Stored data entries
· · · · ·

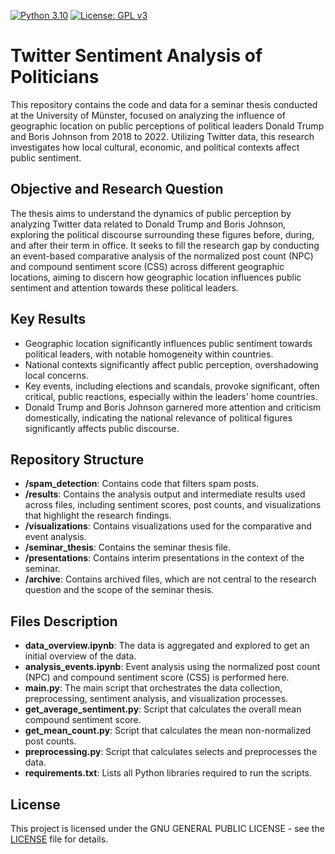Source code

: [![Python 3.10](https://img.shields.io/badge/python-3.10.8-blue)](https://www.python.org/downloads/release/python-31013/) [![License: GPL v3](https://img.shields.io/badge/License-GPLv3-blue.svg)](https://www.gnu.org/licenses/gpl-3.0) 
<!-- ![GitHub version](https://img.shields.io/github/v/release/lgiesen/twitter-sentiment-analysis-politicians?color=green&include_prereleases) -->

# Twitter Sentiment Analysis of Politicians

This repository contains the code and data for a seminar thesis conducted at the University of Münster, focused on analyzing the influence of geographic location on public perceptions of political leaders Donald Trump and Boris Johnson from 2018 to 2022. Utilizing Twitter data, this research investigates how local cultural, economic, and political contexts affect public sentiment.

## Objective and Research Question

The thesis aims to understand the dynamics of public perception by analyzing Twitter data related to Donald Trump and Boris Johnson, exploring the political discourse surrounding these figures before, during, and after their term in office. It seeks to fill the research gap by conducting an event-based comparative analysis of the normalized post count (NPC) and compound sentiment score (CSS) across different geographic locations, aiming to discern how geographic location influences public sentiment and attention towards these political leaders.

## Key Results

- Geographic location significantly influences public sentiment towards political leaders, with notable homogeneity within countries.
- National contexts significantly affect public perception, overshadowing local concerns.
- Key events, including elections and scandals, provoke significant, often critical, public reactions, especially within the leaders' home countries.
- Donald Trump and Boris Johnson garnered more attention and criticism domestically, indicating the national relevance of political figures significantly affects public discourse.

## Repository Structure

- **/spam_detection**: Contains code that filters spam posts.
- **/results**: Contains the analysis output and intermediate results used across files, including sentiment scores, post counts, and visualizations that highlight the research findings.
- **/visualizations**: Contains visualizations used for the comparative and event analysis.
- **/seminar_thesis**: Contains the seminar thesis file.
- **/presentations**: Contains interim presentations in the context of the seminar.
- **/archive**: Contains archived files, which are not central to the research question and the scope of the seminar thesis.

## Files Description

- **data_overview.ipynb**: The data is aggregated and explored to get an initial overview of the data.
- **analysis_events.ipynb**: Event analysis using the normalized post count (NPC) and compound sentiment score (CSS) is performed here.
- **main.py**: The main script that orchestrates the data collection, preprocessing, sentiment analysis, and visualization processes.
- **get_average_sentiment.py**: Script that calculates the overall mean compound sentiment score.
- **get_mean_count.py**: Script that calculates the mean non-normalized post counts.
- **preprocessing.py**: Script that calculates selects and preprocesses the data.
- **requirements.txt**: Lists all Python libraries required to run the scripts.

## License

This project is licensed under the GNU GENERAL PUBLIC LICENSE - see the [LICENSE](https://github.com/lgiesen/twitter-sentiment-analysis-politicians/blob/main/LICENSE) file for details.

· · · · ·

> [What you need to do]
What is needed is an exact retyping of the lines from the start of the data through the line with "## Objective and Research Question", with both end lines kept and every picture left out.

> [Result for this task]
Source code

: [![Python 3.10](https://img.shields.io/badge/python-3.10.8-blue)](https://www.python.org/downloads/release/python-31013/) [![License: GPL v3](https://img.shields.io/badge/License-GPLv3-blue.svg)](https://www.gnu.org/licenses/gpl-3.0) 
<!-- ![GitHub version](https://img.shields.io/github/v/release/lgiesen/twitter-sentiment-analysis-politicians?color=green&include_prereleases) -->

# Twitter Sentiment Analysis of Politicians

This repository contains the code and data for a seminar thesis conducted at the University of Münster, focused on analyzing the influence of geographic location on public perceptions of political leaders Donald Trump and Boris Johnson from 2018 to 2022. Utilizing Twitter data, this research investigates how local cultural, economic, and political contexts affect public sentiment.

## Objective and Research Question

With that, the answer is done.